From: "Dumitrescu, Cristian" <cristian.dumitrescu@intel.com>
To: "antonin@barefootnetworks.com" <antonin@barefootnetworks.com>
Cc: "dev@dpdk.org" <dev@dpdk.org>, "Daly, Dan" <dan.daly@intel.com>
Subject: Re: [dpdk-dev] [RFC] P4 enablement in DPDK
Date: Tue, 19 Jun 2018 17:52:17 +0000 [thread overview]
Message-ID: <3EB4FA525960D640B5BDFFD6A3D891268E75B899@IRSMSX108.ger.corp.intel.com> (raw)
In-Reply-To: <767DDC46-5501-4147-9004-0AB38C34C17B@barefootnetworks.com>
Hi Antonin,
Thanks very much for your input and your help going forward!
More comments inline below.
From: antonin@barefootnetworks.com [mailto:antonin@barefootnetworks.com]
Sent: Saturday, June 16, 2018 12:26 AM
To: Dumitrescu, Cristian <cristian.dumitrescu@intel.com>
Cc: dev@dpdk.org; Daly, Dan <dan.daly@intel.com>
Subject: Re: [dpdk-dev] [RFC] P4 enablement in DPDK
Hi,
I want to express support for this proposal and adding P4 capabilities in DPDK. For example, I personally see a lot of demand for a production-quality P4-programmable software switch.
[Cristian] Excellent, thank you!
A few comments on this:
1) I see a lot of similarities between the proposed PDEV table runtime API and the existing PI C API: https://github.com/p4lang/PI/tree/master/include/PI. I wonder if there would be value in trying to re-use them - at least partially - for this.
[Cristian] Yes, DPDK PDEV should be very much aligned with the P4 language and the P4Runtime API.

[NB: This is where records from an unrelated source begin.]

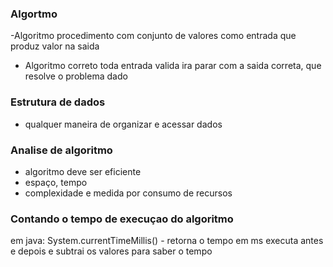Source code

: ### Algortmo

-Algoritmo
procedimento com conjunto de valores como entrada que produz valor na saida 

- Algoritmo correto
toda entrada valida ira parar com a saida correta, que resolve o problema dado

### Estrutura de dados
- qualquer maneira de organizar e acessar dados

### Analise de algoritmo
- algoritmo deve ser eficiente
- espaço, tempo
- complexidade e medida por consumo de recursos

### Contando o tempo de execuçao do algoritmo
em java: System.currentTimeMillis() - retorna o tempo em ms
executa antes e depois e subtrai os valores para saber o tempo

PI is very much aligned on P4 and strictly Program Independent. That does not seem to be completely the case for the PDEV table runtime API (dscp table, TTL, …) and I’m not familiar enough with DPDK to understand the rationale for this, but I don’t see why DPDK couldn’t have its own extensions to the PI API.
[Cristian] Yes, these are simply extensions to support the frequent actions on IP packets, as most of the packets are IP packets, which justifies specializations for performance reasons.
2) For the sake of avoiding fragmentation of the community, I would strongly recommend making sure that there is an available P4Runtime (https://p4.org/p4-spec/docs/P4Runtime-v1.0.0.pdf) implementation for DPDK. That would require a mapping from P4Runtime messages to PDEV API calls. The advantage of trying to align PDEV with PI (first bullet point) is that there is already a mapping from P4Runtime messages to PI API calls.
[Cristian] Yes, we need to fit all the P4Runtime functionality in the PDEV API.
The burden of supporting P4Runtime can probably be reduced by leveraging the Stratum project (https://stratumproject.org/), which unfortunately is not open-source yet.
[Cristian] Yes, the “instrumentation” layer translating between the gRPC calls of P4RT and the DPDK PDEV API probably fits into an SDN controller such as Stratum.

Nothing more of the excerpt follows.